Please explain what you mean by that. The crystal ball stuff.
Kent
"Storrmmee" > wrote in message
...
> listen to sw on this one, Lee
> "Kent" > wrote in message
> ...
>>
>> "Cheryl" > wrote in message
>> . com...
>>> On 7/2/2011 11:32 PM, Pete C. wrote:
>>>>
>>>> Cheryl wrote:
>>>>>
>>>>> It is only 2 ribs. I know how to cook it in the oven, but is there a
>>>>> good way to grill it on a gas grill? Or should I just use the oven
>>>>> when
>>>>> the weather is cooler and put it back in the freezer while it's still
>>>>> frozen?
>>>>
>>>> If you like it rare I expect you could grill it as-is since it's only
>>>> two ribs. If you like it more well done, cut it down to two big steaks
>>>> and grill those. Slow smoked would be my preference, but I don't think
>>>> it's worth the trouble for a 2 rib, unless you have other stuff to
>>>> smoke
>>>> as well.
>>>
>>> I don't have a smoker. The two ribs on the roast are very thick. I do
>>> want rare. I like the flavor just plain beef but cooking on the grill
>>> means I can't make gravy. Not a big loss if I have au jus when it
>>> rests.
>>>
>>> Technically, how would it be grilled? Seared then turned? High to
>>> start then low?
>>>
>>>
>> Again, you don't sear in or out of the grill. The following is from Julia
>> Child's "The Way to Cook" for a two-rib 5lb standing rib roast in the
>> oven. Roast over drip pan 425F for fifteen minutes, then decrease oven
>> temp to 325F and cook until internal temp. reaches 120F, then rest as
>> above. Julia would strongly disagree with searing the cut end.
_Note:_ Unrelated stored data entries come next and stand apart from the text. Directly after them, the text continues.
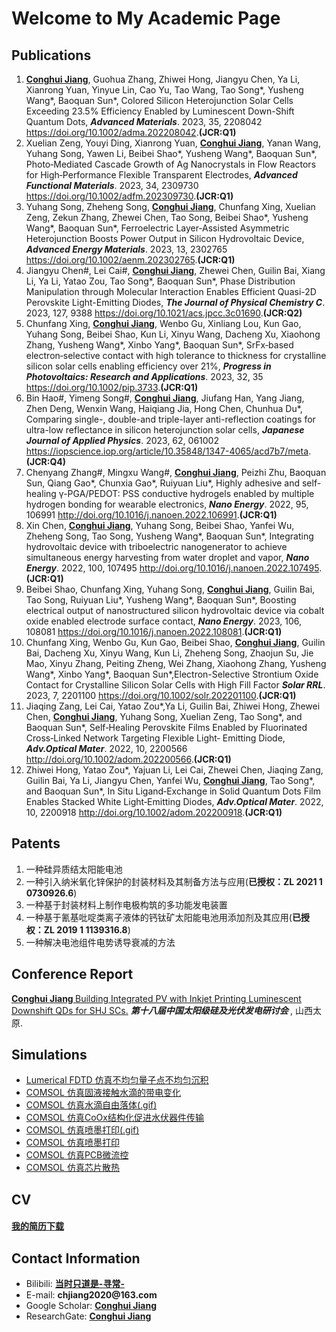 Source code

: <h1> Welcome to My Academic Page</h1>

<h2>Publications</h2>

<!-- 有序排列 -->
<ol>
    <li><strong><u>Conghui Jiang</u></strong>, Guohua Zhang, Zhiwei Hong, Jiangyu Chen, Ya Li, Xianrong Yuan, Yinyue Lin, Cao Yu, Tao Wang, Tao Song*, Yusheng Wang*, Baoquan Sun*, Colored Silicon Heterojunction Solar Cells Exceeding 23.5% Efficiency Enabled by Luminescent Down-Shift Quantum Dots, <strong><i>Advanced Materials</i></strong>. 2023, 35, 2208042
	    <a href="https://doi.org/10.1002/adma.202208042"            target="_blank">https://doi.org/10.1002/adma.202208042</a>.<strong>(JCR:Q1)</strong>
    </li>
    <li>Xuelian Zeng, Youyi Ding, Xianrong Yuan, <strong><u>Conghui Jiang</u></strong>, Yanan Wang, Yuhang Song, Yawen Li, Beibei Shao*, Yusheng Wang*, Baoquan Sun*, Photo‐Mediated Cascade Growth of Ag Nanocrystals in Flow Reactors for High‐Performance Flexible Transparent Electrodes, <strong><i>Advanced Functional Materials</i></strong>. 2023, 34, 2309730
	    <a href="https://doi.org/10.1002/adfm.202309730"            target="_blank">https://doi.org/10.1002/adfm.202309730</a>.<strong>(JCR:Q1)</strong>
    </li>
    <li>Yuhang Song, Zheheng Song, <strong><u>Conghui Jiang</u></strong>, Chunfang Xing, Xuelian Zeng, Zekun Zhang, Zhewei Chen, Tao Song, Beibei Shao*, Yusheng Wang*, Baoquan Sun*, 	
Ferroelectric Layer‐Assisted Asymmetric Heterojunction Boosts Power Output in Silicon Hydrovoltaic Device, <strong><i>Advanced Energy Materials</i></strong>. 2023, 13, 2302765
	    <a href=" https://doi.org/10.1002/aenm.202302765"            target="_blank">https://doi.org/10.1002/aenm.202302765</a>.<strong>(JCR:Q1)</strong>
    </li>	
    <li>Jiangyu Chen#, Lei Cai#, <strong><u>Conghui Jiang</u></strong>, Zhewei Chen, Guilin Bai, Xiang Li, Ya Li, Yatao Zou, Tao Song*, Baoquan Sun*, 	
Phase Distribution Manipulation through Molecular Interaction Enables Efficient Quasi-2D Perovskite Light-Emitting Diodes, <strong><i>The Journal of Physical Chemistry C</i></strong>. 2023, 127, 9388
	    <a href="https://doi.org/10.1021/acs.jpcc.3c01690"            target="_blank">https://doi.org/10.1021/acs.jpcc.3c01690</a>.<strong>(JCR:Q2)</strong>
     </li>
     <li>Chunfang Xing, <strong><u>Conghui Jiang</u></strong>, Wenbo Gu, Xinliang Lou, Kun Gao, Yuhang Song, Beibei Shao, Kun Li, Xinyu Wang, Dacheng Xu, Xiaohong Zhang, Yusheng Wang*, Xinbo Yang*, Baoquan Sun*, SrFx‐based electron‐selective contact with high tolerance to thickness for crystalline silicon solar cells enabling efficiency over 21%, <strong><i>Progress in Photovoltaics: Research and Applications</i></strong>. 2023, 32, 35
	    <a href="https://doi.org/10.1002/pip.3733"            target="_blank">https://doi.org/10.1002/pip.3733</a>.<strong>(JCR:Q1)</strong>
    </li>
    <li>Bin Hao#, Yimeng Song#, <strong><u>Conghui Jiang</u></strong>, Jiufang Han, Yang Jiang, Zhen Deng, Wenxin Wang, Haiqiang Jia, Hong Chen, Chunhua Du*, Comparing single-, double-and triple-layer anti-reflection coatings for ultra-low reflectance in silicon heterojunction solar cells, <strong><i>Japanese Journal of Applied Physics</i></strong>. 2023, 62, 061002
	    <a href="https://doi.org/10.35848/1347-4065/acd7b7"            target="_blank">https://iopscience.iop.org/article/10.35848/1347-4065/acd7b7/meta</a>.<strong>(JCR:Q4)</strong>
    </li>	 
    <li>Chenyang Zhang#, Mingxu Wang#, <strong><u>Conghui Jiang</u></strong>, Peizhi Zhu, Baoquan Sun,
Qiang Gao*, Chunxia Gao*, Ruiyuan Liu*, Highly adhesive and          self-healing γ-PGA/PEDOT: PSS conductive hydrogels enabled by multiple hydrogen bonding for wearable electronics, <strong><i>Nano Energy</i></strong>. 2022, 95, 106991
    <a href="http://doi.org/10.1016/j.nanoen.2022.106991"            target="_blank">http://doi.org/10.1016/j.nanoen.2022.106991</a>.<strong>(JCR:Q1)</strong>
    </li>
    <li>Xin Chen, <strong><u>Conghui Jiang</u></strong>, Yuhang Song, Beibei Shao, Yanfei Wu, Zheheng Song,
Tao Song, Yusheng Wang*, Baoquan Sun*, Integrating        hydrovoltaic device with triboelectric nanogenerator to achieve simultaneous energy harvesting from water droplet and        vapor, <strong><i>Nano Energy</i></strong>. 2022, 100, 107495
    <a href="http://doi.org/10.1016/j.nanoen.2022.107495" target="_blank">http://doi.org/10.1016/j.nanoen.2022.107495</a>.<strong>(JCR:Q1)</strong>
    </li>
    <li>Beibei Shao, Chunfang Xing, Yuhang Song, <strong><u>Conghui Jiang</u></strong>, Guilin Bai, Tao Song, Ruiyuan Liu*, Yusheng Wang*, Baoquan Sun*, Boosting electrical output of nanostructured silicon hydrovoltaic device via cobalt oxide enabled electrode surface contact, <strong><i>Nano Energy</i></strong>. 2023, 106, 108081
    <a href="https://doi.org/10.1016/j.nanoen.2022.108081" target="_blank">https://doi.org/10.1016/j.nanoen.2022.108081</a>.<strong>(JCR:Q1)</strong>
    </li>
    <li>Chunfang Xing, Wenbo Gu, Kun Gao, Beibei Shao, <strong><u>Conghui Jiang</u></strong>, Guilin Bai, Dacheng Xu, Xinyu Wang, Kun Li, Zheheng Song, Zhaojun Su, Jie Mao, Xinyu Zhang, Peiting Zheng, Wei Zhang, Xiaohong Zhang, Yusheng Wang*, Xinbo Yang*, Baoquan Sun*,Electron-Selective Strontium Oxide Contact for Crystalline Silicon Solar Cells with High Fill Factor	    <strong><i>Solar RRL</i></strong>. 2023, 7, 2201100 <a href=" https://doi.org/10.1002/solr.202201100" target="_blank"> https://doi.org/10.1002/solr.202201100</a>.<strong>(JCR:Q1)</strong>
    </li>
    <li>Jiaqing Zang, Lei Cai, Yatao Zou*,Ya Li, Guilin Bai, Zhiwei Hong, Zhewei Chen,
<strong><u>Conghui Jiang</u></strong>, Yuhang Song, Xuelian Zeng, Tao Song*, and Baoquan Sun*, Self‐Healing Perovskite Films Enabled by Fluorinated Cross‐Linked Network Targeting Flexible Light‐             Emitting Diode, <strong><i>Adv.Optical Mater</i></strong>. 2022, 10, 2200566
    <a href="http://doi.org/10.1002/adom.202200566"        
       target="_blank">http://doi.org/10.1002/adom.202200566</a>.<strong>(JCR:Q1)</strong>   
    </li>
    <li>Zhiwei Hong, Yatao Zou*, Yajuan Li, Lei Cai, Zhewei Chen, Jiaqing Zang, Guilin Bai,
Ya Li, Jiangyu Chen, Yanfei Wu, <strong><u>Conghui Jiang</u></strong>, Tao Song*, and Baoquan Sun*, In Situ Ligand‐Exchange in Solid Quantum Dots Film Enables Stacked White Light‐Emitting Diodes, <strong><i>Adv.Optical Mater</i></strong>. 2022, 10,  2200918
    <a href="http://doi.org/10.1002/adom.202200918"    
       target="_blank">http://doi.org/10.1002/adom.202200918</a>.<strong>(JCR:Q1)</strong>   
    </li>
</ol>

<h2>Patents</h2>

<!-- 无序排列 -->
<ol>
    <li>一种硅异质结太阳能电池</li>
    <li>一种引入纳米氧化锌保护的封装材料及其制备方法与应用(<strong>已授权：ZL 2021 1 0730926.6</strong>)</li>
    <li>一种基于封装材料上制作电极构筑的多功能发电装置</li>
    <li>一种基于氰基吡啶类离子液体的钙钛矿太阳能电池用添加剂及其应用(<strong>已授权：ZL 2019 1 1139316.8</strong>)</li>
    <li>一种解决电池组件电势诱导衰减的方法</li>
</ol>

<h2>Conference Report</h2>

<strong><u> Conghui Jiang </u></strong>  <a href="https://www.bilibili.com/video/BV1e44y1m7Mp/?vd_source=b18baa21d59ab34f3917b8e707592add" target="_blank">Building Integrated PV with Inkjet Printing Luminescent Downshift QDs for SHJ SCs.</a> <strong><i> 第十八届中国太阳级硅及光伏发电研讨会 </i></strong>, 山西太原. 

<h2>Simulations</h2>

<ul>
    <li><a href="./picture/blog1.jpg"   target="_blank"> Lumerical FDTD 仿真不均匀量子点不均匀沉积</a></li>
    <li><a href="./picture/blog2.png"   target="_blank"> COMSOL 仿真固液接触水滴的带电变化</a></li>
    <li><a href="./picture/blog3.gif"   target="_blank"> COMSOL 仿真水滴自由落体(.gif)</a></li>
    <li><a href="./picture/blog4.png"   target="_blank"> COMSOL 仿真CoOx结构化促进水伏器件传输</a></li>
    <li><a href="./picture/blog5.gif"   target="_blank"> COMSOL 仿真喷墨打印(.gif)</a></li>
    <li><a href="./picture/blog6.jpg"   target="_blank"> COMSOL 仿真喷墨打印</a></li>
    <li><a href="./picture/blog7.png"   target="_blank"> COMSOL 仿真PCB微流控</a></li>
    <li><a href="./picture/blog8.jpg"   target="_blank"> COMSOL 仿真芯片散热</a></li>
</ul>

<h2>CV</h2>

<h4><a href="CV.pdf" download>我的简历下载</a></h4>     

<h2>Contact Information</h2>

<!-- 无序排列 -->
<ul>
    <li> Bilibili: <strong><a href="https://space.bilibili.com/390423616/channel/collectiondetail?sid=737738" target="_blank">当时只道是-寻常-</a></strong> </li>
    <li> E-mail: <strong>chjiang2020@163.com</strong></li>
    <li> Google Scholar: <strong><a href="https://scholar.google.com.hk/citations?user=_7Q8lsQAAAAJ&hl=zh-CN" target="_blank">Conghui Jiang</a></strong></li>
    <li> ResearchGate: <strong><a href="https://www.researchgate.net/profile/Conghui-Jiang" target="_blank">Conghui Jiang</a></strong></li>   	
</ul>

<!-- 底部空行 -->
<div style="margin-top: 100px;"></div>



<script>
// 使用 CountAPI 统计全球访问量
document.addEventListener('DOMContentLoaded', function() {
    const namespace = 'conghui-jiang-academic';
    const key = 'page-views';
    
    // 获取当前计数
    fetch(`https://api.countapi.xyz/hit/${namespace}/${key}`)
        .then(response => response.json())
        .then(data => {
            document.getElementById('global-counter').innerHTML = 
                `全球累计访问次数: <strong>${data.value}</strong>`;
        })
        .catch(error => {
            console.error('计数服务错误:', error);
            document.getElementById('global-counter').innerHTML = 
                '计数服务暂时不可用';
        });
});
</script>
>> We've done many many standing rib roasts over the years, usually three
>> ribs from the small end, always indirect with the Weber Kettle. Again, I
>> don't think you'd gain that much in a gas grill, and again you'd probably
>> lose your drippings for Yorkshire pudding. You don't need or even want
>> gravy with a standing rib roast. When you slice it, that wonderful "au
>> jus" drips onto your plate. Separate it from the bone before you slice,
>> and slice not too thickly, 1/4-1/2" or so. The meat will sop up the "au
>> jus" on the plate more effectively.
>>
>> Obviously, by a wide margin, this is our favorite cut of meat.